There are some reasons to believe that CLOs could be even more risky than CDOs. For example, achieving diversification in a portfolio of leveraged loans may be more tricky than in mortgage markets, because of the stronger interconnectedness of companies across industries. Leverage can also be used to pay out dividends to shareholders, which hollows out firm equity buffers.
However, the most salient, and from our reading under-acknowledged, problem relates to recovery rates. Leveraged loans, like mortgages, are in most cases secured - creditors have a claim on the borrowers’ asset in a default event. The recovery rate (i.e. the amount a creditor expects to recoup upon seizing an asset and reselling it in the event of default) plays a key role in the pricing of CLOs, because payments into the structure do not stop if the majority of the money from the loan can be recovered in the event of a default. Hence with CDOs, banks could seize the house from a homeowner in default, resell it and recover most of the cost of their loan. A good recovery rate therefore allows structurers to create a larger amount of AAA paper – which is a key aim of the securitization. However, houses and companies are very different entities because companies are a combination of tangible and intangible assets. Firms have ‘goodwill’, an intangible asset which is created when a firm buys another firm – it is the difference between the acquired firm’s book price and the market price paid by the acquirer.
Leveraged loans are often used to make these acquisitions. And in this period of loose credit, partly driven by CLO demand, firms are paying much higher multiples of annual net profit for their target firms. In many cases, this means that firms are carrying much more goodwill than they ever have done historically. When you combine cov-lite leveraged loans, which limit a creditor’s capacity to recover assets early, with an increasingly intangible balance sheet, then there is a risk that when things start to go wrong one of two things can happen.
First, if the abundance of cheap credit has encouraged overpayment for M&A targets, a large goodwill impairment will suddenly reduce the net asset value of the firm, limiting what can be recovered by creditors. Second, covenants may be so light that firms close to bankruptcy sell assets to pay shareholders, leaving creditors with nothing to recover – a phenomenon described well in Akerlof & Romer’s paper on looting. At the moment recovery rates are assumed to be around 70-80%, depending on which publication you read. That seems wildly optimistic.

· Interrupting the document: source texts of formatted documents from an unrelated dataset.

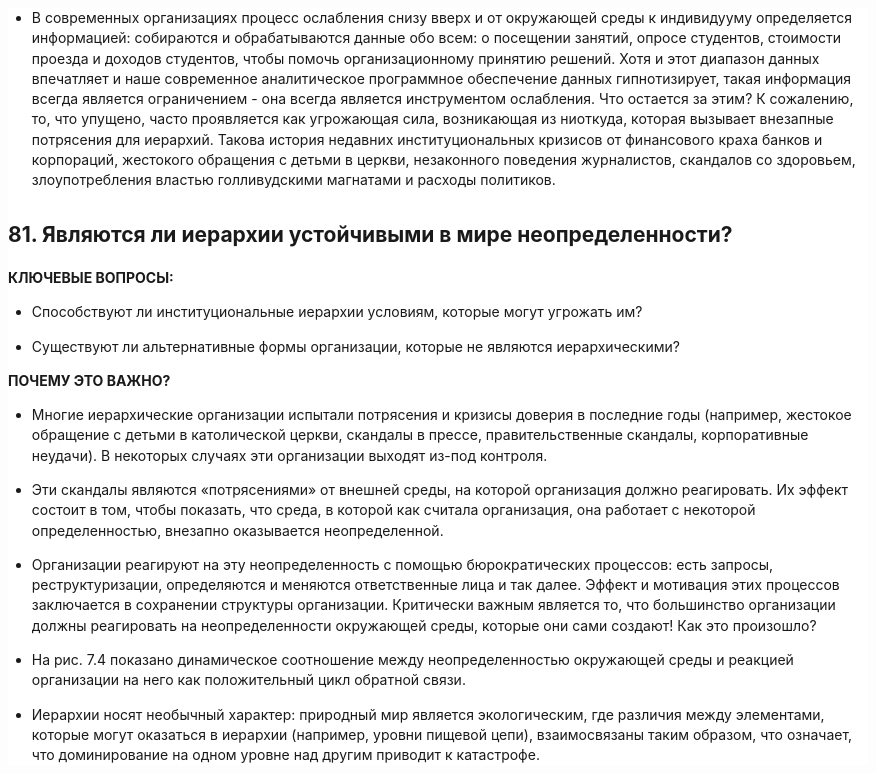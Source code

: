 -   В современных организациях процесс ослабления снизу вверх и от
    окружающей среды к индивидууму определяется информацией: собираются
    и обрабатываются данные обо всем: о посещении занятий, опросе
    студентов, стоимости проезда и доходов студентов, чтобы помочь
    организационному принятию решений. Хотя и этот диапазон данных
    впечатляет и наше современное аналитическое программное обеспечение
    данных гипнотизирует, такая информация всегда является
    ограничением - она всегда является инструментом ослабления. Что
    остается за этим? К сожалению, то, что упущено, часто проявляется
    как угрожающая сила, возникающая из ниоткуда, которая вызывает
    внезапные потрясения для иерархий. Такова история недавних
    институциональных кризисов от финансового краха банков и корпораций,
    жестокого обращения с детьми в церкви, незаконного поведения
    журналистов, скандалов со здоровьем, злоупотребления властью
    голливудскими магнатами и расходы политиков.

## 81. Являются ли иерархии устойчивыми в мире неопределенности?

**КЛЮЧЕВЫЕ ВОПРОСЫ:**

-   Способствуют ли институциональные иерархии условиям, которые могут
    угрожать им?

-   Существуют ли альтернативные формы организации, которые не являются
    иерархическими?

**ПОЧЕМУ ЭТО ВАЖНО?**

-   Многие иерархические организации испытали потрясения и кризисы
    доверия в последние годы (например, жестокое обращение с детьми в
    католической церкви, скандалы в прессе, правительственные скандалы,
    корпоративные неудачи). В некоторых случаях эти организации выходят
    из-под контроля.

-   Эти скандалы являются «потрясениями» от внешней среды, на которой
    организация должно реагировать. Их эффект состоит в том, чтобы
    показать, что среда, в которой как считала организация, она работает
    с некоторой определенностью, внезапно оказывается неопределенной.

-   Организации реагируют на эту неопределенность с помощью
    бюрократических процессов: есть запросы, реструктуризации,
    определяются и меняются ответственные лица и так далее. Эффект и
    мотивация этих процессов заключается в сохранении структуры
    организации. Критически важным является то, что большинство
    организации должны реагировать на неопределенности окружающей среды,
    которые они сами создают! Как это произошло?

-   На рис. 7.4 показано динамическое соотношение между
    неопределенностью окружающей среды и реакцией организации на него
    как положительный цикл обратной связи.

-   Иерархии носят необычный характер: природный мир является
    экологическим, где различия между элементами, которые могут
    оказаться в иерархии (например, уровни пищевой цепи), взаимосвязаны
    таким образом, что означает, что доминирование на одном уровне над
    другим приводит к катастрофе.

The current risks in the CLO market and its effects on credit markets are underappreciated; as are the parallels with the pre-crisis CDO market. Perhaps that is to be expected - a defining feature of late capitalism seems to be its capacity to forget. After all, when you have the same people in the same decision-making positions, or people who share the same ideas in those positions, forgetting is the first stage in a rinse and repeat profit cycle, where there is no downside for the protagonists.